Projeto da UA quer operacionalizar uma metodologia e agenda de participação pública para as Matas do Litoral

Projeto da UA quer operacionalizar uma metodologia e agenda de participação pública para as Matas do Litoral

Categoria Ambiente, Florestas

“Desenvolver e operacionalizar uma metodologia participativa para promover a codecisão na gestão e ordenamento das florestas, reforçando os princípios de governança territorial, com a missão última de prevenir futuros fogos”. Este é o objetivo do projeto ShareFOREST liderado pela Universidade de Aveiro (UA).

O projeto ShareFOREST, iniciado no dia 1 de março de 2021 e financiado pela Fundação para a Ciência e Tecnologia (FCT), propõe-se a desenvolver e operacionalizar uma metodologia e agenda de participação pública para as Matas do Litoral, devastadas pelos incêndios de outubro de 2017, lê-se no comunicado da universidade.

A ideia do ShareFOREST surge assim na sequência dos incêndios rurais de 2017 e do debate alargado na sociedade civil e na agenda política sobre as futuras decisões e ações de recuperação e valorização das florestas portuguesas, evidenciando uma “excelente oportunidade” para “desenvolver modelos de governação para as florestas” que promovam um “envolvimento ativo do público e dos atores sociais nos processos de tomada de decisão”, que reforcem a “governança territorial” e que “estimulem uma mudança nos valores, atitudes e comportamentos face à proteção e valorização das florestas”.

O estudo assume como principal hipótese de investigação que a participação do público e dos atores sociais nas decisões que afetam as florestas pode contribuir para melhores decisões, reduzir conflitos, aumentar a confiança e facilitar a aprendizagem entre os diversos atores envolvidos.

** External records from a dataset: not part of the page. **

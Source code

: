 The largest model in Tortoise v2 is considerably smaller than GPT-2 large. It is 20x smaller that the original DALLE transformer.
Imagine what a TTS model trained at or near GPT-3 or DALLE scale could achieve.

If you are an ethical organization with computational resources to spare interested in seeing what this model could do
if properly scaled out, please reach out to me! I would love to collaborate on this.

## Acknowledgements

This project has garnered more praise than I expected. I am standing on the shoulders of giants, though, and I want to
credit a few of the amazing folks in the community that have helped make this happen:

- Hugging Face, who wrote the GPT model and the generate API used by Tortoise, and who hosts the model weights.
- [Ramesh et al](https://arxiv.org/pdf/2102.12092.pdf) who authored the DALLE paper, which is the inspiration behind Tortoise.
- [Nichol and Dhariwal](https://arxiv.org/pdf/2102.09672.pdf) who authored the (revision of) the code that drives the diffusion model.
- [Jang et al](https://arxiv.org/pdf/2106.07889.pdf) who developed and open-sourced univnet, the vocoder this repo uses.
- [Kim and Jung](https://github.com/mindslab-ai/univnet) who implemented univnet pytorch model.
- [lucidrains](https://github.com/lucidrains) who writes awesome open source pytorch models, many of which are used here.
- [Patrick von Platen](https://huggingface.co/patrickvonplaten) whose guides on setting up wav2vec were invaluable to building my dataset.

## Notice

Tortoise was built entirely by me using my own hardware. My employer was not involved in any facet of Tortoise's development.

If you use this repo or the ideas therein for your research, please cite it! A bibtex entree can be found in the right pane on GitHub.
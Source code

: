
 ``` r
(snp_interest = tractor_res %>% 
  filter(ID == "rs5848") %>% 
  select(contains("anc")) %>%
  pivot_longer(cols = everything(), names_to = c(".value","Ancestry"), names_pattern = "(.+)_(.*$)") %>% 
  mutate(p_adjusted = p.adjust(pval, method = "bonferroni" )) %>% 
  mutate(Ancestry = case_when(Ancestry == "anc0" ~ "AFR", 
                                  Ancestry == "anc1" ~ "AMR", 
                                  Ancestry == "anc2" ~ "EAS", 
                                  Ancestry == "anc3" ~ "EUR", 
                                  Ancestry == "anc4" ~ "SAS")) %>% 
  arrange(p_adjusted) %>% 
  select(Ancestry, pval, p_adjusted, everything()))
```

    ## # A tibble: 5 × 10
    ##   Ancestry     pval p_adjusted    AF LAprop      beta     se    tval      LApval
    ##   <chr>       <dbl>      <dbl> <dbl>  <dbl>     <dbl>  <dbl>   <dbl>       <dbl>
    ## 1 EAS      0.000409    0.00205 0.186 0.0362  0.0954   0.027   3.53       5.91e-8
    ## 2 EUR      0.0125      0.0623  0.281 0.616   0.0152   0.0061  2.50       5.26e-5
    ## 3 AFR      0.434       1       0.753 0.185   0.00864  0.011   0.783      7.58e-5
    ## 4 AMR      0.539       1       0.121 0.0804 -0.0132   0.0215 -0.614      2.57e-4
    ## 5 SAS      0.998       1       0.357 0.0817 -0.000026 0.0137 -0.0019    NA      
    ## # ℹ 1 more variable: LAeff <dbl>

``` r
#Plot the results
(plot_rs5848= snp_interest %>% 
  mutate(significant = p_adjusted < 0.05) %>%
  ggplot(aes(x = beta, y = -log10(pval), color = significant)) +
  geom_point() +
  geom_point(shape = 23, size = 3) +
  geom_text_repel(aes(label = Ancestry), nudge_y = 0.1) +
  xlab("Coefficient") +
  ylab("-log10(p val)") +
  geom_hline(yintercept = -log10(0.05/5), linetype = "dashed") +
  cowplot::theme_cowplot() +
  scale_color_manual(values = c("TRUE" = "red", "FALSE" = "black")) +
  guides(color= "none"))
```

O projeto usará casos de estudo das Matas do Litoral por dois motivos principais: “a necessidade de definição de um modelo de participação para a gestão das florestas públicas, identificada no Programa de Recuperação das Matas do Litoral solicitado pelo governo português a diversas instituições de I&D”, e a “atenção dedicada aos fogos rurais e às matas pelos meios de comunicação social e pela sociedade, no pós-fogo de 2017”.

O desenvolvimento desta metodologia e a sua avaliação serão úteis para a gestão participada em outras áreas públicas, bem como em áreas privadas geridas de forma agrupada ( Zonas de Intervenção Florestal, Entidades de Gestão Florestal e Unidades de Gestão Florestal).

Este estudo é liderado por Elisabete Figueiredo, docente do Departamento de Ciências Sociais, Políticas e do Território (DSPT) da UA, membro da unidade de investigação em Governança, Competitividade e Políticas Públicas (GOVCOPP) e colaboradora do Centro de Estudos do Ambiente e do Mar (CESAM), e coliderado por Eduarda Fernandes, docente do Instituto Politécnico de Leiria e Investigadora do CARME. Nele participa ainda a organização não-governamental ambiental OIKOS. O projeto será acompanhado por um conselho consultivo que envolverá representantes de entidades governamentais e não-governamentais nacionais e especialistas na área das florestas e do fogo.